Mit dem Auto durch Irland

Tag 2

Die Rundreise mit dem Auto durch Irland startet in Richtung Cork. Unterwegs kannst Du in Kilkenny stoppen und das "Kilkenny Castle" besuchen, das auf seiner großen Parkanlage rund um das imposante Schloss, Platz für zahlreiche Besucher bietet. Ein weiterer toller Stopp erwartet Dich am Rock of Cashel, eine beeindruckende Ruine, die auf einem Hügel im County Tipperary thront. Der Komplex trägt den Spitznamen "Irische Akropolis" und beinhaltet unter anderem eine romanische und eine gotische Kapelle aus dem 12. und dem 13. Jahrhundert. Danach geht es weiter in Richtung Ballycotton, mit Zwischenstopp in Youghal.

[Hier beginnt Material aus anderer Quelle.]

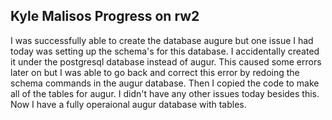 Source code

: ## Kyle Malisos Progress on rw2

I was successfully able to create the database augure but one issue I had today was setting up the schema's for this database. I accidentally created it under the postgresql database instead of augur. This caused some errors later on but I was able to go back and correct this error by redoing the schema commands in the augur database. Then I copied the code to make all of the tables for augur. I didn't have any other issues today besides this. Now I have a fully operaional augur database with tables.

Youghal ist ein verschlafenes, kleines Hafenstädtchen mit rund 8000 Einwohnern, das hungrigen Menschen an einem Sonntag Nachmittag das Leben schwer machen kann. Beim Erkunden der Umgebung, kannst Du den weniger schönen Hafenbereich getrost meident. Sehenswert aber ist die "St. Mary's Collegiate Church" mit dem anliegenden, sehr alten Friedhof. Die Stimmung an diesem Ort ist beeindruckend und der Spaziergang dorthin lohnt sich. In Ballycotton angekommen, wartet schon der "Ballycotton Cliff Walk" auf Dich. Ein 4,6 Kilometer langer Wanderweg entlang der Küste, der tolle Aussichten zu bieten hat. Danach geht es weiter zum Beechwood House in Blarney, wo das Pub "Muskerry Arms" zu einem gemütlichen Abend bei irischer Live Folk Musik einlädt. Wir waren nur für eine Nacht in Blarney aber wenn Du etwas mehr Zeit mitbringst, solltest Du noch das "Blarney Castle" besuchen, nördlich von Cork. Dort gibt es einen riesigen Park für Spaziergänge und wenn Du die Burgruine besteigst, kannst Du den berühmten "Blarney Stone" in der Burgmauer küssen, was einem der Legende nach eine ewige Sprachgewandtheit verspricht ;)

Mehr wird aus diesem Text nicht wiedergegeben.